(Saved data entries)
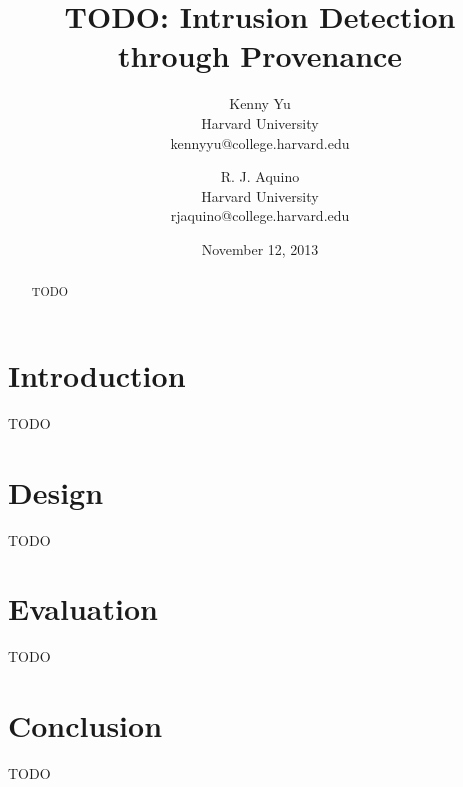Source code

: \documentclass[10pt,twocolumn]{article}
\title{TODO: Intrusion Detection through Provenance}
\author{
    Kenny Yu\\
    Harvard University\\
    kennyyu@college.harvard.edu
  \and
    R. J. Aquino\\
    Harvard University\\
    rjaquino@college.harvard.edu
}
\date{November 12, 2013}
\begin{document}
\maketitle


\begin{abstract}
TODO
\end{abstract}


\section{Introduction}
TODO


\section{Design}
TODO


\section{Evaluation}
TODO


\section{Conclusion}
TODO

\end{document}
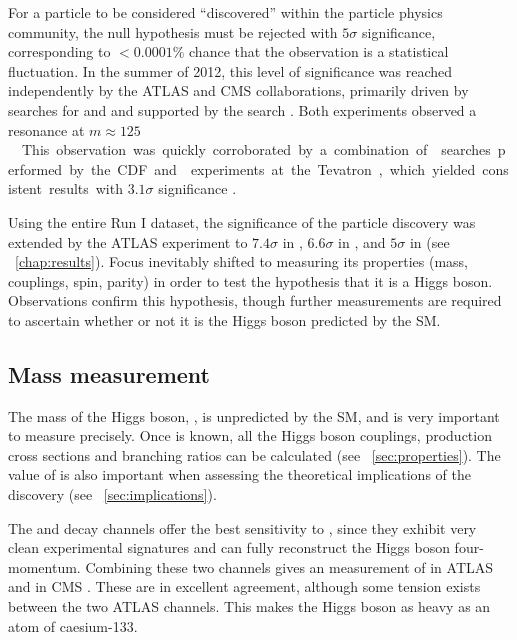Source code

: 
For a particle to be considered ``discovered'' within the particle physics community, 
the null hypothesis must be rejected with $5\sigma$ significance, 
corresponding to $<0.0001\%$ chance that the observation is a statistical fluctuation.
In the summer of 2012, this level of significance was reached independently by the ATLAS 
and CMS collaborations, primarily driven by searches for \HepProcess{\PHiggs \HepTo 
\Pphoton\Pphoton} and \HepProcess{\PHiggs \HepTo \PZ\PZ} and supported by the \HWW search 
\cite{ATLAS-discovery,CMS-discovery}. Both experiments observed a resonance at 
\unit{$m \approx 125$}{\GeV}.

This observation was quickly corroborated by a combination of \HepProcess{\PV\PHiggs 
\HepTo \PV\Pbottom\APbottom} searches performed by the CDF and \dzero experiments at the 
Tevatron, which yielded consistent results with $3.1\sigma$ significance 
\cite{Tevatron:2012}.

Using the entire Run I dataset, the significance of the particle discovery was extended 
by the ATLAS experiment to $7.4\sigma$ in \HepProcess{\PHiggs \HepTo \Pphoton\Pphoton} 
\cite{ATLAS:combination:2013}, $6.6\sigma$ in \HepProcess{\PHiggs \HepTo \PZ\PZ} 
\cite{ATLAS:combination:2013}, and $5\sigma$ in \HWW (see 
\Chapter~\ref{chap:results}). Focus inevitably shifted to measuring its properties (mass, 
couplings, spin, parity) in order to test the hypothesis that it is a Higgs boson.
Observations confirm this hypothesis, though further measurements are required to 
ascertain whether or not it is the Higgs boson predicted by the SM.



\subsection{Mass measurement}
\label{sec:searches:mass}

The mass of the Higgs boson, \mH, is unpredicted by the SM, and is very important to 
measure precisely. Once \mH is known, all the Higgs boson couplings, production cross 
sections and branching ratios can be calculated (see \Section~\ref{sec:properties}). The 
value of \mH is also important when assessing the theoretical implications of the 
discovery (see \Section~\ref{sec:implications}).

The \HepProcess{\PHiggs \HepTo \Pphoton\Pphoton} and \HepProcess{\PHiggs \HepTo \PZ\PZ} 
decay channels offer the best sensitivity to \mH, since they exhibit very clean 
experimental signatures and can fully reconstruct the Higgs boson four-momentum.
Combining these two channels gives an \mH measurement of 
\unit{}{\GeV} in ATLAS \cite{ATLAS:combination:2013} and 
\unit{}{\GeV} in CMS \cite{CMS:mass}. These are in excellent 
agreement, although some tension exists between the two ATLAS channels. This makes the 
Higgs boson as heavy as an atom of caesium-133.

▶ Task details:
Using the entries above, extract exactly the lines from the one that contains "rjaquino@college.harvard.edu" through the one that contains "the null hypothesis". Do not carry over any pictures.

▶ Finished task:
    rjaquino@college.harvard.edu
}
\date{November 12, 2013}
\begin{document}
\maketitle


\begin{abstract}
TODO
\end{abstract}


\section{Introduction}
TODO


\section{Design}
TODO


\section{Evaluation}
TODO


\section{Conclusion}
TODO

\end{document}
Source code

: 
For a particle to be considered ``discovered'' within the particle physics community, 
the null hypothesis must be rejected with $5\sigma$ significance, 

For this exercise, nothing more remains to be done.